WHEN politicians are out for votes they can postpone problems, pretend to solve some and behave as if they no longer know what the issues are. The search for votes is too important to be left at the whims of labour, which threatened to disrupt the elections. It is time to play politics with the minimum wage.
The elections are too close for the President to displease any constituency, but his major headache was how to remain in good terms with state governors, who are opposed to the additional burden of the minimum wage.
A 2009 Federal Government tri-partite committee recommended the minimum wage of N18, 000 more than a year ago. A retired Chief Justice of the Federation, Justice S. M. A. Belgore headed the committee. Its membership was from representatives of federal and state governments, organised private sector, small and medium enterprises, and trade unions.
Nigerian workers when they got a minimum wage of N125 (about $250) 30 years ago under President Shehu Umaru Aliyu Shagari were better off than they would be with even N18,000 (about $116), no thanks to inflation and poor policies that have eroded the purchasing power of the Naira.
Last year at the May Day rally, President Goodluck Jonathan was applauded when he said government would pay the new minimum wage, a ploy it seems was meant to pre-empt a warning strike labour had slated for May 3.

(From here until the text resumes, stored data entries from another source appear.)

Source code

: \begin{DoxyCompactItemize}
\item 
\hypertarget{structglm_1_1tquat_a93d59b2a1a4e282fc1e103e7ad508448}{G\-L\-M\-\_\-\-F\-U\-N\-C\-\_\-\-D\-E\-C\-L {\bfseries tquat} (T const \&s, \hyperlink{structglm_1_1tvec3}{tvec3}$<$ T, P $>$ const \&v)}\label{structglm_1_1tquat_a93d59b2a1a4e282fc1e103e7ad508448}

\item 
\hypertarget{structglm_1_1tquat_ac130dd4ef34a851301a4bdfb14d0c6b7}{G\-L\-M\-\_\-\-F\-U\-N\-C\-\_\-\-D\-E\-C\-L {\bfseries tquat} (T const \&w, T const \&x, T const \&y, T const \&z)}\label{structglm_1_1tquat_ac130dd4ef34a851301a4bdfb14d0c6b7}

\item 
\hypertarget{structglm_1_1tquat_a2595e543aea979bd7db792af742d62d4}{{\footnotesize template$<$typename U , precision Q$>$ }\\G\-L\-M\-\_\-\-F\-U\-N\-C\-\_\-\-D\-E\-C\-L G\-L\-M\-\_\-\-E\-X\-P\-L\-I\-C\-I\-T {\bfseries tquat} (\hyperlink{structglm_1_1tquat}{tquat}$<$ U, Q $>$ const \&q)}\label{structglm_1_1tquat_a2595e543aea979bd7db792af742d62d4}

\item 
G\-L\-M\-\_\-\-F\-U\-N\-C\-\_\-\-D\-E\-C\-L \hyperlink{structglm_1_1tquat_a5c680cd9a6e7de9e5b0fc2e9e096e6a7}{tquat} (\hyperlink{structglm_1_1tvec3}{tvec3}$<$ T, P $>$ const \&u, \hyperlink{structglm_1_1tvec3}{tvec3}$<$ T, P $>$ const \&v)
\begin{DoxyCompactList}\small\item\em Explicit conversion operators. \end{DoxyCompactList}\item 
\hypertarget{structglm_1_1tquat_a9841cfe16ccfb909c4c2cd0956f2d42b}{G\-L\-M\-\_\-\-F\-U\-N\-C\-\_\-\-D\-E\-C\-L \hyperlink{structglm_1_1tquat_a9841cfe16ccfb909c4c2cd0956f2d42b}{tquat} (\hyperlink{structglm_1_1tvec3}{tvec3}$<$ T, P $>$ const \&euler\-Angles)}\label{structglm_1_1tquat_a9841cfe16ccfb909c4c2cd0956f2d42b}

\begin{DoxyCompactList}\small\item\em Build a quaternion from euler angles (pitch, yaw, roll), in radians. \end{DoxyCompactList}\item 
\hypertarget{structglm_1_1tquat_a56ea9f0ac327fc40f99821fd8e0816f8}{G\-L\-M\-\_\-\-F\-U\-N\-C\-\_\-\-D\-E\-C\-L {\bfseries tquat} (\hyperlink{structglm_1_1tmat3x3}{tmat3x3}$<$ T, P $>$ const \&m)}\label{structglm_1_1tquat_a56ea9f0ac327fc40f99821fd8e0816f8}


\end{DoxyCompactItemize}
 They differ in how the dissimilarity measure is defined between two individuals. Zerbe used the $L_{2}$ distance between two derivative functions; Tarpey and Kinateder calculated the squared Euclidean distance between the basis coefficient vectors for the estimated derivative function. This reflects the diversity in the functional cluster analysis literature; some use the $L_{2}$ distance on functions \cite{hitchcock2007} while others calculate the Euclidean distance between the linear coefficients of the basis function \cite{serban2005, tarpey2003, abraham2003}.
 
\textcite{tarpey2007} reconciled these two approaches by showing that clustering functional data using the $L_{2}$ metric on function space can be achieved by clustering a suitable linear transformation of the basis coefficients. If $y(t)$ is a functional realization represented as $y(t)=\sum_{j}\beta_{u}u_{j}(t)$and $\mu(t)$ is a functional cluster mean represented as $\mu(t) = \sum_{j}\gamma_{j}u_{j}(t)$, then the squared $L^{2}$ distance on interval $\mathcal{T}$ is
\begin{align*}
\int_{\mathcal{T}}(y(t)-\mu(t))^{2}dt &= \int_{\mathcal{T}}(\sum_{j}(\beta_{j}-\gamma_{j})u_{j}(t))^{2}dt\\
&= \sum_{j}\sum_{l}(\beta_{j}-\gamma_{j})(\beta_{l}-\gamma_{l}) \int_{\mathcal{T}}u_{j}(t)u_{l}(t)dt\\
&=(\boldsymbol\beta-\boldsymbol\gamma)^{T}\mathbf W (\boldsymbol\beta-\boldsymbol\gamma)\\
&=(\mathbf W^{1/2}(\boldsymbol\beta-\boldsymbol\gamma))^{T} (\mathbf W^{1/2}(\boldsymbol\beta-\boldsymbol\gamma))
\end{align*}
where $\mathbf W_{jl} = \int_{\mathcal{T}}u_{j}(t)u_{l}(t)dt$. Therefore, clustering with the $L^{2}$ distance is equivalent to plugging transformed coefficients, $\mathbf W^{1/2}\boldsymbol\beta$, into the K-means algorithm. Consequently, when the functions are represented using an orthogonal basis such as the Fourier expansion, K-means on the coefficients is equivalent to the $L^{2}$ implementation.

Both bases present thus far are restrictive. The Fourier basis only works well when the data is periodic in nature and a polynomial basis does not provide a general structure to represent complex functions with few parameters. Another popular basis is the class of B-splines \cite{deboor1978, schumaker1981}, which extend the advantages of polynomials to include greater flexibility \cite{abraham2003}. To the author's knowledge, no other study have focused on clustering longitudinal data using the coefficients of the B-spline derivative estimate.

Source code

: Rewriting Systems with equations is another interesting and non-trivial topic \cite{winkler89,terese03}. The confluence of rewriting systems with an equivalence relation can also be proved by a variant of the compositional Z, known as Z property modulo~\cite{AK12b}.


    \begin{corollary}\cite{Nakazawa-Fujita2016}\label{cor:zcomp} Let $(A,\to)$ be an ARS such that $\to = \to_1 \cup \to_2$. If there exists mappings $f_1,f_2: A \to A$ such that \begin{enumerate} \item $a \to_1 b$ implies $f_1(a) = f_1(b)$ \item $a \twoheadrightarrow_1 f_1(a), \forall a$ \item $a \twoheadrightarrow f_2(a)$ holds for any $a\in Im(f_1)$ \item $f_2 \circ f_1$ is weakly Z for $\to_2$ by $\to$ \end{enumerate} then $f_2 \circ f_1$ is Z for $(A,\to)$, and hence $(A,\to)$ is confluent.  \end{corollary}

When the report was presented to government on 1 July 2010, the committee exhibited further commitment to the assignment by including a draft new national minimum wage bill that government could send to the National Assembly.
“I have the confidence that government and labour will be able to sort it out amicably and then think it will not result into any serious industrial action. I believe that labour will agree that within this period that I have been in office that we have demonstrated beyond reasonable doubt that it is a very labour friendly government,” the President in Lagos last November when labour called another strike.
“It must go to the National Assembly because the law must be made and the minimum wage does not affect only government employees and that is what Nigerians should know,” he said then.
Government sent all types of bills to the National Assembly since then, but it kept the minimum wage bill. However, the National Assembly passed the bill last month. The President told labour leaders on Tuesday that he had signed the law.
Labour matters are on the federal exclusive legislative area. Part I of the Exclusive Legislative List of the 1999 Constitution, Item 34 states, “Labour, including trade unions, industrial relations; conditions, safety and welfare of labour; industrial disputes; prescribing a national minimum wage for the Federation or any part thereof; and industrial arbitration” under the authority of the Federal Government.
State governors, beneficiaries of favourable provisions of the Constitution, do not want to implement the minimum wage. The President’s assent may just mark the beginning of nationwide disputes over the national minimum wage.
Politics of the minimum wage kept the decision to this late hour.